We’re now a half-decade removed from the 2004-05 NHL Lockout, which cost owners, players and fans an entire year of NHL hockey. Since then, the New York Rangers have been one of the more successful NHL clubs in the league, qualifying for the playoffs in five of the first six seasons after the lockout, albeit just two playoff series victories.
In that time, many prospects with plenty of upside have come and gone from the Rangers. This series will look back at the players who didn’t quite work out here in New York, and where they are now.
Next up in the “Whatever Happened To?” series is shootout specialist and Marty Brodeur-dominating Nigel Dawes.
Dawes was drafted by the Rangers in the fifth-round (149 overall) in the 2003 NHL Entry Draft, and debuted on Broadway in 2006-07, scoring one goal in eight games. He returned the following season in a limited role, but made the most of it, scoring 14 goals and 29 points in 61 games, including four goals and one shootout goal against Devils’ goaltender Brodeur.
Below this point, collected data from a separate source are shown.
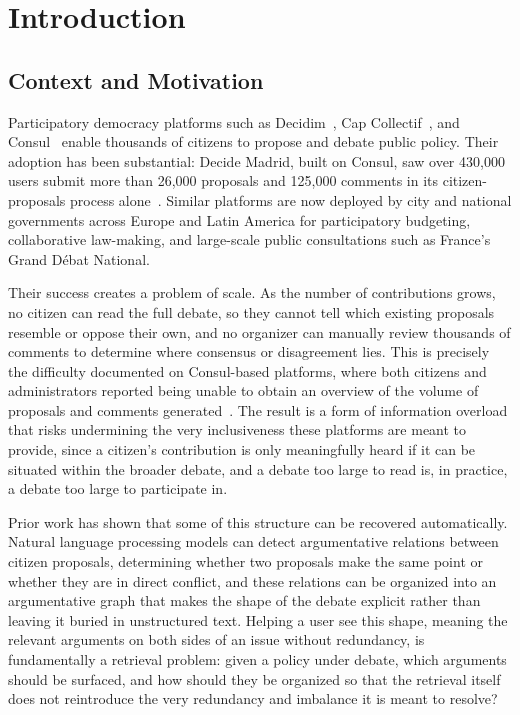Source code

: \chapter{Introduction}

\section{Context and Motivation}\label{sec:context}
Participatory democracy platforms such as Decidim~\cite{barandiaran2024decidim}, Cap
Collectif~\cite{shin2024digitaltools}, and Consul~\cite{aranacatania2021consul} enable thousands
of citizens to propose and debate public policy. Their adoption has been substantial: Decide
Madrid, built on Consul, saw over 430{,}000 users submit more than 26{,}000 proposals and
125{,}000 comments in its citizen-proposals process alone~\cite{aranacatania2021consul}. Similar
platforms are now deployed by city and national governments across Europe and Latin America for
participatory budgeting, collaborative law-making, and large-scale public consultations such as
France's Grand D\'ebat National.

Their success creates a problem of scale. As the number of contributions grows, no citizen can
read the full debate, so they cannot tell which existing proposals resemble or oppose their own,
and no organizer can manually review thousands of comments to determine where consensus or
disagreement lies. This is precisely the difficulty documented on Consul-based platforms, where
both citizens and administrators reported being unable to obtain an overview of the volume of
proposals and comments generated~\cite{aranacatania2021consul}. The result is a form of
information overload that risks undermining the very inclusiveness these platforms are meant to
provide, since a citizen's contribution is only meaningfully heard if it can be situated within
the broader debate, and a debate too large to read is, in practice, a debate too large to
participate in.

Prior work has shown that some of this structure can be recovered automatically. Natural language
processing models can detect argumentative relations between citizen proposals, determining
whether two proposals make the same point or whether they are in direct conflict, and these
relations can be organized into an argumentative graph that makes the shape of the debate explicit
rather than leaving it buried in unstructured text. Helping a user see this shape, meaning the
relevant arguments on both sides of an issue without redundancy, is fundamentally a retrieval
problem: given a policy under debate, which arguments should be surfaced, and how should they be
organized so that the retrieval itself does not reintroduce the very redundancy and imbalance it
is meant to resolve?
Classy Brodeur later called the shootout goal “lucky.”
After re-signing with the Rangers in July 2008, Dawes would have a sub-par season, scoring just 10 goals and 19 points in 52 games, most of which on the second and third lines. The poor performance led to Dawes being expendable, and he was traded, along with Petr Prucha and Dmitri Kalinin to the Phoenix Coyotes for Derek Morris. Dawes finished the season with two assists in 12 games in Arizona.
His time in Phoenix was short-lived, as the Coyotes waived the then 24-year-old, who was claimed by the Calgary Flames. Dawes had the best season of his career in 2009-10 with the Flames, scoring 14 goals and 32 points in 66 games. Dawes became a free agent July 1, and signed with the Atlanta Thrashers where he played nine games and registered one point. He was then traded, along with Brent Sopel, to the Montreal Canadiens in February 2011. He played four games and didn’t register a point.
In May 2011, Dawes headed across the pond, signing a one-year deal with Barys Astana of the KHL.
Dawes had great promise when he came up in 2007, especially with his success against the Devils, which made him an instant fan favorite. He had great hands and offensive talents, but he could never put it all together and keep himself in the lineup. Once a coaching staff loses faith in your abilities to contribute on a nightly basis, the writing is on the wall.
I’m hoping the trip to the KHL is only for a year, and if he has a strong performance (albeit against lesser competition), he should no doubt find a home next season in the NHL, especially with his abilities in the shootout.